**Your goal**. Wherever the string "DoxyCompactList" turns up in the data, copy the whole line.
┄┄┄┄┄┄┄┄┄┄┄┄┄┄┄┄┄┄┄┄
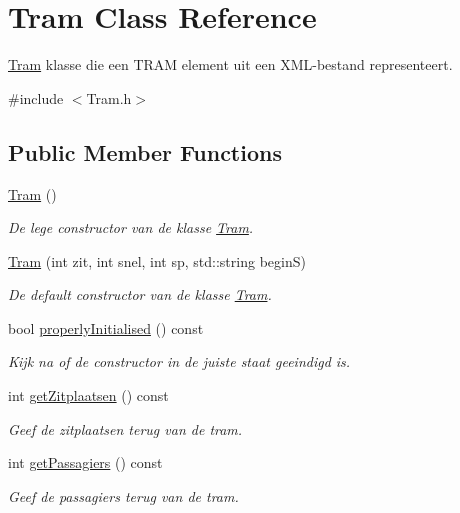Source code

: \hypertarget{class_tram}{}\section{Tram Class Reference}
\label{class_tram}


\hyperlink{class_tram}{Tram} klasse die een T\+R\+AM element uit een X\+M\+L-\/bestand representeert.  




{\ttfamily \#include $<$Tram.\+h$>$}

\subsection*{Public Member Functions}
\begin{DoxyCompactItemize}
\item 
\hyperlink{class_tram_aad83b2e7e79d57528691bf317ab0e1ef}{Tram} ()
\begin{DoxyCompactList}\small\item\em De lege constructor van de klasse \hyperlink{class_tram}{Tram}. \end{DoxyCompactList}\item 
\hyperlink{class_tram_afef6559a85225dc0b8a9445d6d16cbbb}{Tram} (int zit, int snel, int sp, std\+::string beginS)
\begin{DoxyCompactList}\small\item\em De default constructor van de klasse \hyperlink{class_tram}{Tram}. \end{DoxyCompactList}\item 
bool \hyperlink{class_tram_ac2688f590e4db232b4f535c9bf959efb}{properly\+Initialised} () const
\begin{DoxyCompactList}\small\item\em Kijk na of de constructor in de juiste staat geeindigd is. \end{DoxyCompactList}\item 
int \hyperlink{class_tram_abcb1ce0d10e394fce8a99b460e5104de}{get\+Zitplaatsen} () const
\begin{DoxyCompactList}\small\item\em Geef de zitplaatsen terug van de tram. \end{DoxyCompactList}\item 
int \hyperlink{class_tram_a678ba2cd0c6ab76e966947944f599d56}{get\+Passagiers} () const
\begin{DoxyCompactList}\small\item\em Geef de passagiers terug van de tram. \end{DoxyCompactList}\item 

\end{DoxyCompactItemize}
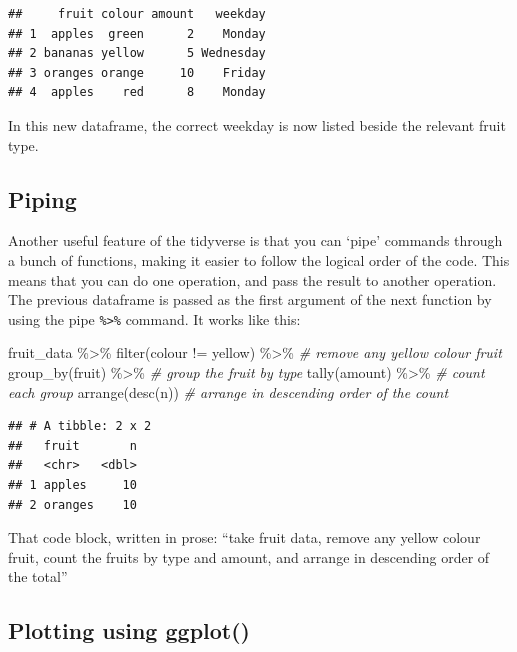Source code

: \documentclass[
]{book}
\newenvironment{Shaded}{\begin{snugshade}}{\end{snugshade}}
\newcommand{\CommentTok}[1]{\textcolor[rgb]{0.56,0.35,0.01}{\textit{#1}}}
\newcommand{\FunctionTok}[1]{\textcolor[rgb]{0.00,0.00,0.00}{#1}}
\newcommand{\NormalTok}[1]{#1}
\newcommand{\SpecialCharTok}[1]{\textcolor[rgb]{0.00,0.00,0.00}{#1}}
\newcommand{\StringTok}[1]{\textcolor[rgb]{0.31,0.60,0.02}{#1}}
\begin{document}
\begin{verbatim}
##     fruit colour amount   weekday
## 1  apples  green      2    Monday
## 2 bananas yellow      5 Wednesday
## 3 oranges orange     10    Friday
## 4  apples    red      8    Monday
\end{verbatim}

In this new dataframe, the correct weekday is now listed beside the relevant fruit type.

\hypertarget{piping}{%
\subsection{Piping}\label{piping}}

Another useful feature of the tidyverse is that you can `pipe' commands through a bunch of functions, making it easier to follow the logical order of the code. This means that you can do one operation, and pass the result to another operation. The previous dataframe is passed as the first argument of the next function by using the pipe \texttt{\%\textgreater{}\%} command. It works like this:

\begin{Shaded}
\begin{Highlighting}[]
\NormalTok{fruit\_data }\SpecialCharTok{\%\textgreater{}\%} 
  \FunctionTok{filter}\NormalTok{(colour }\SpecialCharTok{!=} \StringTok{\textquotesingle{}yellow\textquotesingle{}}\NormalTok{) }\SpecialCharTok{\%\textgreater{}\%} \CommentTok{\# remove any yellow colour fruit}
  \FunctionTok{group\_by}\NormalTok{(fruit) }\SpecialCharTok{\%\textgreater{}\%} \CommentTok{\# group the fruit by type}
  \FunctionTok{tally}\NormalTok{(amount) }\SpecialCharTok{\%\textgreater{}\%} \CommentTok{\# count each group}
  \FunctionTok{arrange}\NormalTok{(}\FunctionTok{desc}\NormalTok{(n)) }\CommentTok{\# arrange in descending order of the count}
\end{Highlighting}
\end{Shaded}

\begin{verbatim}
## # A tibble: 2 x 2
##   fruit       n
##   <chr>   <dbl>
## 1 apples     10
## 2 oranges    10
\end{verbatim}

That code block, written in prose: ``take fruit data, remove any yellow colour fruit, count the fruits by type and amount, and arrange in descending order of the total''

\hypertarget{plotting-using-ggplot}{%
\subsection{Plotting using ggplot()}\label{plotting-using-ggplot}}
\end{document}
┄┄┄┄┄┄┄┄┄┄┄┄┄┄┄┄┄┄┄┄
**Task solution**.
\begin{DoxyCompactList}\small\item\em De lege constructor van de klasse \hyperlink{class_tram}{Tram}. \end{DoxyCompactList}\item 
\begin{DoxyCompactList}\small\item\em De default constructor van de klasse \hyperlink{class_tram}{Tram}. \end{DoxyCompactList}\item 
\begin{DoxyCompactList}\small\item\em Kijk na of de constructor in de juiste staat geeindigd is. \end{DoxyCompactList}\item 
\begin{DoxyCompactList}\small\item\em Geef de zitplaatsen terug van de tram. \end{DoxyCompactList}\item 
\begin{DoxyCompactList}\small\item\em Geef de passagiers terug van de tram. \end{DoxyCompactList}\item 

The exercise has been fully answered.